Problem requirements:
Write out, without any change, the lines in the material below that run from the line with "# Encryption" through the line with "counters, enums |", both included.

Input data:
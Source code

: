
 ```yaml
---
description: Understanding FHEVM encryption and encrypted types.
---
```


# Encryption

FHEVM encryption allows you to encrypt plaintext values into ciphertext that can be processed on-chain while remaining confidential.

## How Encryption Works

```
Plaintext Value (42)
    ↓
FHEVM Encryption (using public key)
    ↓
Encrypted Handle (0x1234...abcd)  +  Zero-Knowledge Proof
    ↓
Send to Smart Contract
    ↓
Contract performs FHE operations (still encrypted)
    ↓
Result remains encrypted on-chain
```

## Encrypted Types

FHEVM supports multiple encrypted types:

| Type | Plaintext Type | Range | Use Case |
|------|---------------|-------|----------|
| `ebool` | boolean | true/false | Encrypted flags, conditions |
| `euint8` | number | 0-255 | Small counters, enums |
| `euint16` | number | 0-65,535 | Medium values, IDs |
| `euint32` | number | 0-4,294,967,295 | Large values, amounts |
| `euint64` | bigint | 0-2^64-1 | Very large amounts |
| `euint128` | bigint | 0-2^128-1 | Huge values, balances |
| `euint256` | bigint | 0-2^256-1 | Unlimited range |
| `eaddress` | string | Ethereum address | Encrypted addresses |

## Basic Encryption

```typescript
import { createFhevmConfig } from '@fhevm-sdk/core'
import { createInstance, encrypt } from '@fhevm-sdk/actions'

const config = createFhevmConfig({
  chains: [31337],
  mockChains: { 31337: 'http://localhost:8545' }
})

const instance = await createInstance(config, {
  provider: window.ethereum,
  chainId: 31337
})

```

Answer to the exercise:
# Encryption

FHEVM encryption allows you to encrypt plaintext values into ciphertext that can be processed on-chain while remaining confidential.

## How Encryption Works

```
Plaintext Value (42)
    ↓
FHEVM Encryption (using public key)
    ↓
Encrypted Handle (0x1234...abcd)  +  Zero-Knowledge Proof
    ↓
Send to Smart Contract
    ↓
Contract performs FHE operations (still encrypted)
    ↓
Result remains encrypted on-chain
```

## Encrypted Types

FHEVM supports multiple encrypted types:

| Type | Plaintext Type | Range | Use Case |
|------|---------------|-------|----------|
| `ebool` | boolean | true/false | Encrypted flags, conditions |
| `euint8` | number | 0-255 | Small counters, enums |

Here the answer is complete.